The Columbia River Steamship Operators' Association drafted a letter to the port urging the agency to steer away from any name that could cause confusion among shippers within the Columbia River trade corridor.
Representatives from CRSOA addressed port commissioners and staff during a board of commissioners meeting Wednesday, June 13.
Kate Mickelson, executive director of CRSOA, said her association worried about the port using a name too similar to the Columbia River District, which includes several ports in the Pacific Northwest.
"Use of the word 'Columbia' may result in confusion and legal challenges," Mickelson said Wednesday.
When pressed further about the statement, Mickelson later clarified that CRSOA had no intention of taking legal action against the port, but simply wanted to voice concerns about the potential for goods to end up in the wrong area if vessel operators mistook the newly renamed Port of St. Helens for another port.
Hayes said the port is striving to revise its branding and marketing to better attract new prospective tenants. That can be difficult when most people don't know where the Port of St. Helens is, or what area the district encompasses, he said.

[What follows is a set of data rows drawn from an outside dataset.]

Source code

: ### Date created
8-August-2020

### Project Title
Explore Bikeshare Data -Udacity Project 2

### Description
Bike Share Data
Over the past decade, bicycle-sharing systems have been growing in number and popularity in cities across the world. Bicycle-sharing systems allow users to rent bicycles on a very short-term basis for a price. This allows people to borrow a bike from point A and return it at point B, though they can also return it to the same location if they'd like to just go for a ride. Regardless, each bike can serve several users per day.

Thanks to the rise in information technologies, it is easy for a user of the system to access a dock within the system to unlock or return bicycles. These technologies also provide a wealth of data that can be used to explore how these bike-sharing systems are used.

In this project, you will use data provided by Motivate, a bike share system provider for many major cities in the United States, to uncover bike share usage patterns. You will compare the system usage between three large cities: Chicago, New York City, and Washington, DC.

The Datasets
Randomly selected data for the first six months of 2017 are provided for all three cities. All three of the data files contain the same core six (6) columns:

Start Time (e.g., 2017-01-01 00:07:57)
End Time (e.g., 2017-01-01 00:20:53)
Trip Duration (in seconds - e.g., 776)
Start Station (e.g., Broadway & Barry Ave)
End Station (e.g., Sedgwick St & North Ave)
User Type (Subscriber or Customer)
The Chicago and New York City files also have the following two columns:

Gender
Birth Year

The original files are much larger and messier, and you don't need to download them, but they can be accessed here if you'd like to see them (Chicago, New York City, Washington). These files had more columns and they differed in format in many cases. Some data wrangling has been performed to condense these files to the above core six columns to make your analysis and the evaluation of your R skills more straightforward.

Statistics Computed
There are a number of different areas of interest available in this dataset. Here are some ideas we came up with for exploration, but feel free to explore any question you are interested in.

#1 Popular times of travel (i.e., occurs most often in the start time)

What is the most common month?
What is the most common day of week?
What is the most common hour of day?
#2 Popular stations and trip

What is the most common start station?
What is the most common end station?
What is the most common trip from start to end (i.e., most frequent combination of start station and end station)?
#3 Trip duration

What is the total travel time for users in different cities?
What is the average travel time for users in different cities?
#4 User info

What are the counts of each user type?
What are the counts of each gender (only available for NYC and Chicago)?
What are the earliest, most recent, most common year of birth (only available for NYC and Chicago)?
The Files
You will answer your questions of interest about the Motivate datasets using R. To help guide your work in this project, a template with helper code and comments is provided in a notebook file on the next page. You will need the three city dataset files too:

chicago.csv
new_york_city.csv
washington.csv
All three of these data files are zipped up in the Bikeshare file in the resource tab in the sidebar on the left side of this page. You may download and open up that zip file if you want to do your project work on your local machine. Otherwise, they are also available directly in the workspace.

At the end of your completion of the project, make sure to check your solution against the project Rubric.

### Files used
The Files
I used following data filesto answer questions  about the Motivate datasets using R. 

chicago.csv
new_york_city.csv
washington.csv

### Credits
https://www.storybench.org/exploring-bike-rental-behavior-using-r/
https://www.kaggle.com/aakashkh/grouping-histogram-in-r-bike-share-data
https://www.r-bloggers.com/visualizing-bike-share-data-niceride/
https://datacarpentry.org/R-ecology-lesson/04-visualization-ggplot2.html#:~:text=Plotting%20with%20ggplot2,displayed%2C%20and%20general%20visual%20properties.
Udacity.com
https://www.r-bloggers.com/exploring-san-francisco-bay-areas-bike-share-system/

"We've been looking at the feasibility of rebranding the port," Hayes said, "to attract international domestic businesses and make us stand out. We need to be inclusive of the entire district, from Scappoose to Clatskanie."
Hayes said the current name creates confusion.
"A majority of prospective tenants think we are in Washington state," he noted.
Prior to Wednesday's discussion, a poll was created on the port's website seeking public suggestions and input on ideas for new names. Commissioners took no vote, but did direct staff to proceed with efforts to continue pursuing a new name, with further public input to be solicited.